The cost of buying the cars is estimated to be $47,000, or Rs10.3 million, per car, for a total of more than Rs1.63 billion. Prior to the Central Development Working Party meeting, the Planning Ministry recently opposed the purchase in a meeting, and another meeting will take place on Thursday to secure the ministry’s approval.
Prime Minister Shehbaz Sharif has announced an austerity policy due to the pressing economic conditions in the country. Ishaq Dar, the Finance Minister, announced a budget of Rs170 billion on Wednesday, but the Revenue Department appears to be interested in purchasing cars using taxpayer funds for their own benefit.
The prime minister should prohibit the purchase of any kind of vehicle until June 2024, according to a national austerity committee’s recommendation. Although the FBR has information on non-filers, whether they have a car or not, they rarely pursue them.
The FBR intends to distribute the vehicles among all its field formations. The Faisalabad, Gujranwala, Islamabad, Lahore and Karachi regional tax offices will receive the most vehicles, with each getting nine. Meanwhile, some regional offices, including Peshawar, Quetta, and Rawalpindi, will get eight vehicles.
The FBR’s decision to purchase these vehicles has drawn criticism from the Planning Ministry, which has questioned the FBR about the “need” and price.
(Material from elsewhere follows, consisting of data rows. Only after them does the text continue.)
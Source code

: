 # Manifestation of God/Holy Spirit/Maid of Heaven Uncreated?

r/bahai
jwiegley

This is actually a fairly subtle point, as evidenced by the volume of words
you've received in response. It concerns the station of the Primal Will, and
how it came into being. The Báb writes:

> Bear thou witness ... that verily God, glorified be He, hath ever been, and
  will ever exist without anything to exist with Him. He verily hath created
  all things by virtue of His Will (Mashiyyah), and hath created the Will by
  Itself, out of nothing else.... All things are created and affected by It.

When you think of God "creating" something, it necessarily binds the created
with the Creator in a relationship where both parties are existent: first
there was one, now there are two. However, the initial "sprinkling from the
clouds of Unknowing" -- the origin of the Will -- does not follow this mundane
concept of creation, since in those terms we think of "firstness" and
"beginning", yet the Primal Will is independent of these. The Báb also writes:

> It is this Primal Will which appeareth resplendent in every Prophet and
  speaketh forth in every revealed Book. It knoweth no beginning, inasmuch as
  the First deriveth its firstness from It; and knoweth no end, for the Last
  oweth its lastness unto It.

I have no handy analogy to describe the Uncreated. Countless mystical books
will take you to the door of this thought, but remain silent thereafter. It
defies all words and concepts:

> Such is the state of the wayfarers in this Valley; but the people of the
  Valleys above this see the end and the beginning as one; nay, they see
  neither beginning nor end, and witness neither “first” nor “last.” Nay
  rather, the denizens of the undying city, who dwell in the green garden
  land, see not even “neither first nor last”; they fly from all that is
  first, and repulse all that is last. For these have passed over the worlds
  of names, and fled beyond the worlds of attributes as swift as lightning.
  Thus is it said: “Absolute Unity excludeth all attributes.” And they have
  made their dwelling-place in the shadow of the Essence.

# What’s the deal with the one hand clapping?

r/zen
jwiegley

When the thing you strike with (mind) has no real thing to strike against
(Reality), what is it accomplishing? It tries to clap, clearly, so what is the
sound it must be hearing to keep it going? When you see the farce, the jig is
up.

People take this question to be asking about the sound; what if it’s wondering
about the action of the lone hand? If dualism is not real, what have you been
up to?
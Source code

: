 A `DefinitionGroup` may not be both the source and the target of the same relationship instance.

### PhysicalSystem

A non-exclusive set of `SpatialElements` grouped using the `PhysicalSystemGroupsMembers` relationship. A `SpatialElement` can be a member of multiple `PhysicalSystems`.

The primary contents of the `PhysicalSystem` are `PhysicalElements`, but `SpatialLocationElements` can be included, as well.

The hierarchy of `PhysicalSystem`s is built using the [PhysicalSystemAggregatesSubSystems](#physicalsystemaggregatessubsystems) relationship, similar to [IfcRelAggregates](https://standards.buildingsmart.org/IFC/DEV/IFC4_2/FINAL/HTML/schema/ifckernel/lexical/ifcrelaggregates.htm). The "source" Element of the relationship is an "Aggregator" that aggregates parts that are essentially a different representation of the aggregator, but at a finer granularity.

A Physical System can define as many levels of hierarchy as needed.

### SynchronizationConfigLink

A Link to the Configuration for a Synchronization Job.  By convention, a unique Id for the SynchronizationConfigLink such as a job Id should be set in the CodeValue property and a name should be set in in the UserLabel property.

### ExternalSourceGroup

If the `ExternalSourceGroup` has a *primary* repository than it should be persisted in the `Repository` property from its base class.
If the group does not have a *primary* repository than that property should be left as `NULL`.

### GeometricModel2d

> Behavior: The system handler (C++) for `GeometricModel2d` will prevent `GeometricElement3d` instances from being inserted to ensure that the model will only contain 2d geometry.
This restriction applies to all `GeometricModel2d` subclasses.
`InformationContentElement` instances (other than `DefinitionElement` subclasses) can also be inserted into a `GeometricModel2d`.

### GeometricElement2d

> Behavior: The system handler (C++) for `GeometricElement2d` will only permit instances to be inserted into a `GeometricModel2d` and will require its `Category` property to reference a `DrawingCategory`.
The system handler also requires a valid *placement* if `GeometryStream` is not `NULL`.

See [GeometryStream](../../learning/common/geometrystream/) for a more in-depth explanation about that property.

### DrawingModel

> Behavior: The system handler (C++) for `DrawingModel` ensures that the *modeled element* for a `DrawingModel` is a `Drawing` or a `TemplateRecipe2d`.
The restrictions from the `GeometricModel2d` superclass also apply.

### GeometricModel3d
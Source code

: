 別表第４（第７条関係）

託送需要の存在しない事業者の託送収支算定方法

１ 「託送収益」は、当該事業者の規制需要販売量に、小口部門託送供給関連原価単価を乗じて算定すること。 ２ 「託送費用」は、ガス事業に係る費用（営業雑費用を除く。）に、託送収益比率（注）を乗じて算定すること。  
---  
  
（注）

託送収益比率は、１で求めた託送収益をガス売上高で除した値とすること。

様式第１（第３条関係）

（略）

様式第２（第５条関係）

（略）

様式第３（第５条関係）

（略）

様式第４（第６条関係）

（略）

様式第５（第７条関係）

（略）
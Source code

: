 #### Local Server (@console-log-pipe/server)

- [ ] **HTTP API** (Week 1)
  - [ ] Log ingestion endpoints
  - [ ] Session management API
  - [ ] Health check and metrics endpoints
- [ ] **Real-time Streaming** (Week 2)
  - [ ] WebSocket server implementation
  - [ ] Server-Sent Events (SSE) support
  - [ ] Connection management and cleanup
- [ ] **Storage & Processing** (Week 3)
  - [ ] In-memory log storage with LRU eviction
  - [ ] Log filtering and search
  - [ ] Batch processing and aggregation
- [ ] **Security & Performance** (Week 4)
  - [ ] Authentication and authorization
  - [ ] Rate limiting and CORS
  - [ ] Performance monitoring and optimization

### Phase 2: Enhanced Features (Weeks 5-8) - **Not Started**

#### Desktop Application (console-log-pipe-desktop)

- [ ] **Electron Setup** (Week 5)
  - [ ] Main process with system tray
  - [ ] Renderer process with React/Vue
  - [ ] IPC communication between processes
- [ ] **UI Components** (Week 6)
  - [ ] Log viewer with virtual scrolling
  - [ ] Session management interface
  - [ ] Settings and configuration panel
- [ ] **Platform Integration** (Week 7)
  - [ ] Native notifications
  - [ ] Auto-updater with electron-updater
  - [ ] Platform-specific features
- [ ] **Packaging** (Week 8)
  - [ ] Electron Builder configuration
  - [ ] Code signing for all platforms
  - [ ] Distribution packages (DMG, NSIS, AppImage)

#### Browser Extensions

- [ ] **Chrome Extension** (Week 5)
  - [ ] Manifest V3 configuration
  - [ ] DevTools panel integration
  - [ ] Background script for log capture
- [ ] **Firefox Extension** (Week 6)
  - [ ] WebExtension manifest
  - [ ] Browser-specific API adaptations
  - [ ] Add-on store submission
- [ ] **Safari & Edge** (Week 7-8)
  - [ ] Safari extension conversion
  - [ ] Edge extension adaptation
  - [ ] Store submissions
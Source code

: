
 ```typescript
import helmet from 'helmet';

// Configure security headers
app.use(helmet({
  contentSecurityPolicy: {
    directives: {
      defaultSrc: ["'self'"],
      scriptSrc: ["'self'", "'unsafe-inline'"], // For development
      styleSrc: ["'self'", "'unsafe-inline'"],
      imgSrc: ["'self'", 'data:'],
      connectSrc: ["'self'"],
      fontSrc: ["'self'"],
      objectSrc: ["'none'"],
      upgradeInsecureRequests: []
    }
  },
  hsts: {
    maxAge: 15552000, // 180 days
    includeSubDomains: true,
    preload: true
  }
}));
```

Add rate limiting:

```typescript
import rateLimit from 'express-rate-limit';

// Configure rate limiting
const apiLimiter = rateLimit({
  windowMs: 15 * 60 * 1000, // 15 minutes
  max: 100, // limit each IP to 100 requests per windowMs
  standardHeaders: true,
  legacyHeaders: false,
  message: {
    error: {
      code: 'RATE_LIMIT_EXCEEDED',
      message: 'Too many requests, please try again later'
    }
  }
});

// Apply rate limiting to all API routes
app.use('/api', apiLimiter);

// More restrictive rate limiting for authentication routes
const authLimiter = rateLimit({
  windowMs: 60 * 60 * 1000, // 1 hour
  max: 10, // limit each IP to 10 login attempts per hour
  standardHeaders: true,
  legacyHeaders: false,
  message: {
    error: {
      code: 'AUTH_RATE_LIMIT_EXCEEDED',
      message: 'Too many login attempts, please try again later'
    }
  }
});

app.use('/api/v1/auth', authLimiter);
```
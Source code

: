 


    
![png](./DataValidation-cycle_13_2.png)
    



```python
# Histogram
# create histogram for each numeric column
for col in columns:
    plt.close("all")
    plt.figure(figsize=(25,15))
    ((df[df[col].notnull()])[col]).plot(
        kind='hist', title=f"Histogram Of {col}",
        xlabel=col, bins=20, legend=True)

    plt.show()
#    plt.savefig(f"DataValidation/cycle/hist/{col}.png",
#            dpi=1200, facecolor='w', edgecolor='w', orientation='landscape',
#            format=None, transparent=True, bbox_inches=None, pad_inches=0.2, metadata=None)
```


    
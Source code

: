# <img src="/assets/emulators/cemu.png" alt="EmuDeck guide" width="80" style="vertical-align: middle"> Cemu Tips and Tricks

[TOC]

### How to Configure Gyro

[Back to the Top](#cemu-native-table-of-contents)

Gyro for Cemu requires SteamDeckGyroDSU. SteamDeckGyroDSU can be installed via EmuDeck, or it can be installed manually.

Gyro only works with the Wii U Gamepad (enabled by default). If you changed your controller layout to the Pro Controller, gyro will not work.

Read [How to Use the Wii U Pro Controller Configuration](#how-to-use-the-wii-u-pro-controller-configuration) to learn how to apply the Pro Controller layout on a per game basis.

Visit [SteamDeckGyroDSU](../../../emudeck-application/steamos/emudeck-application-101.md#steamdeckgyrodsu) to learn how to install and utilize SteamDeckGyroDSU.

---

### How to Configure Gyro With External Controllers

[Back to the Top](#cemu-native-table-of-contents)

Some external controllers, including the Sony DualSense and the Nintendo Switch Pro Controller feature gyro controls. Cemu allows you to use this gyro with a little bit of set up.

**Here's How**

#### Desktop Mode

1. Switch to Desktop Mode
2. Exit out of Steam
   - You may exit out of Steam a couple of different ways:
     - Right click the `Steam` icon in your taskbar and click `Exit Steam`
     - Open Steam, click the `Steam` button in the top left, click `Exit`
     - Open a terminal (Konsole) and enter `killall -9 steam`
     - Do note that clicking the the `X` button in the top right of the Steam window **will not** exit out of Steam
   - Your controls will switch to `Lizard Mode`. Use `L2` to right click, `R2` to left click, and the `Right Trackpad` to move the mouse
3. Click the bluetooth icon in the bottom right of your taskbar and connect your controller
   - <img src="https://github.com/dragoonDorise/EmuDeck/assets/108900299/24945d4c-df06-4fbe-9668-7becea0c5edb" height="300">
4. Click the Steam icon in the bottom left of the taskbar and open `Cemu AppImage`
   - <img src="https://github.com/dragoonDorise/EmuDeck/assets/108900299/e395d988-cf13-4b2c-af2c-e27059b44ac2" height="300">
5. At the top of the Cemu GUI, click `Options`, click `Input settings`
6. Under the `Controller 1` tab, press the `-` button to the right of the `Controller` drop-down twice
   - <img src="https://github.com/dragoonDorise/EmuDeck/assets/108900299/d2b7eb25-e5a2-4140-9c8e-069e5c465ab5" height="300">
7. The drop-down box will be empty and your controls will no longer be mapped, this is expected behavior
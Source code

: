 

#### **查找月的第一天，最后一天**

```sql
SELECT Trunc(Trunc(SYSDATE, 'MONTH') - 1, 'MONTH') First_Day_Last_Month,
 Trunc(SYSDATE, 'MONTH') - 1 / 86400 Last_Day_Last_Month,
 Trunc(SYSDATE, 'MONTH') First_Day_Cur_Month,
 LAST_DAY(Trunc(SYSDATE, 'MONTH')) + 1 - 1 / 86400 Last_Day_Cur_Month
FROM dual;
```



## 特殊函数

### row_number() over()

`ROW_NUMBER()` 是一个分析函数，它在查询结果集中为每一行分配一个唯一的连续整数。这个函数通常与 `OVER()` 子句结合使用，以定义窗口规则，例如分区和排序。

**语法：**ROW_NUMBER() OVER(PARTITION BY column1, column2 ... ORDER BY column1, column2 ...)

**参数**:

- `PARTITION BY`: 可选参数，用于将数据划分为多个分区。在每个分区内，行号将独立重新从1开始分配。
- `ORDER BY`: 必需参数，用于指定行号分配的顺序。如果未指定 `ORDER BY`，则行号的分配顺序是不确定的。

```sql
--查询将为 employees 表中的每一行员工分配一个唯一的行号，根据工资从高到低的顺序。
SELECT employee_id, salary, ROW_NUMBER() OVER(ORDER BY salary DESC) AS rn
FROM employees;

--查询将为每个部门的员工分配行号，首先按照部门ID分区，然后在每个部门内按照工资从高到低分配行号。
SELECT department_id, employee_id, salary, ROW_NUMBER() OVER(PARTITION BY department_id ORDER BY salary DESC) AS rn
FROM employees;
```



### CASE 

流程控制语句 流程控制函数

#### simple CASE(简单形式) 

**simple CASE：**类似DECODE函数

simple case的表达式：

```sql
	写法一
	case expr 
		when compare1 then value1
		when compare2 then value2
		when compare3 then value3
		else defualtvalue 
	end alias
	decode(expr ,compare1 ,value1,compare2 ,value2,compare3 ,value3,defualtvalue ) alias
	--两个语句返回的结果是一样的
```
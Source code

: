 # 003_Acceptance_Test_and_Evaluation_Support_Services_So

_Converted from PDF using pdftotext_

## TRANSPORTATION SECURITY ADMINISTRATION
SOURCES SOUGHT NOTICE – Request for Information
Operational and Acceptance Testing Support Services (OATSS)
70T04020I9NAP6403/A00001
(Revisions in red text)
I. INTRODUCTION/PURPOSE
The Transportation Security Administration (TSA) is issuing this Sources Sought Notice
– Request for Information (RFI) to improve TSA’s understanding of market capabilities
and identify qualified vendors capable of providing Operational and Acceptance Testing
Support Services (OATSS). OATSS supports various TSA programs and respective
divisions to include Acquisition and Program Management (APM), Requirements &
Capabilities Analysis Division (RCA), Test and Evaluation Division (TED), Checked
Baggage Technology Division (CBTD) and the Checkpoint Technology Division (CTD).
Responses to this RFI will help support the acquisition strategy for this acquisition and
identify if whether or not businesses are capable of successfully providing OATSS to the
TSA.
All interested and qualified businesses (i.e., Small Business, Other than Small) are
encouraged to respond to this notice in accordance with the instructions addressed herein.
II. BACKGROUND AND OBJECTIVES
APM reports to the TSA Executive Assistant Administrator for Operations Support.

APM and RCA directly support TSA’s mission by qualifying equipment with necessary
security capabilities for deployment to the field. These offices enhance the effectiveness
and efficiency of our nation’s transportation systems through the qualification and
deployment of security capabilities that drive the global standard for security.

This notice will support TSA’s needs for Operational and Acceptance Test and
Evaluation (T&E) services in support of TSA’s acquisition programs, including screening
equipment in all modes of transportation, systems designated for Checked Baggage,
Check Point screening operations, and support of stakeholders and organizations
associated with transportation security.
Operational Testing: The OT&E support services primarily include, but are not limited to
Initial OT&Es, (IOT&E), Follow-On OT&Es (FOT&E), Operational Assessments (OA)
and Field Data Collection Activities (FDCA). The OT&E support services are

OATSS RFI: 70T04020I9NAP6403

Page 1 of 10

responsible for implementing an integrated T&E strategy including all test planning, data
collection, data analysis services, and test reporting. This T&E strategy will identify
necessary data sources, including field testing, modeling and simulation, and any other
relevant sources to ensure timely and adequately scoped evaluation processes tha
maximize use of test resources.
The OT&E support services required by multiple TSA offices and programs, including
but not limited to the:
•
The ministry advised that outsourcing tax facilitation facilities would be more appropriate than purchasing these vehicles.
The Planning Commission has noted that these objectives might not be accomplished by the deadline of June 2024, despite the World Bank’s approval of the project to broaden the tax base and modernise dated data networks. $3 million has been set aside for staff capacity building, workshops, and training.
The Planning Ministry also objected to the allocation of Rs320.4 million for project management operational costs, which included Rs 30 million for vehicle hire, Rs18 million for fuel, and Rs30 million for project contract staff.
The Pakistan Raised Revenue money can be used to purchase cars, computers, and laptops, with a cost of Rs 596 million for 1,300 desktop computers and 600 laptops included in the Rs9.6 billion estimate.
To these allegations, the FBR spokespersons have not yet responded. Although the FBR levies higher income tax rates on non-filers, it rarely pursues them. The FBR intends to start tax compliance programmes, such as behavioural nudges and assistance with tax registration, filing, and payment. But these justifications don’t seem to support the purchase of 155 luxury cars.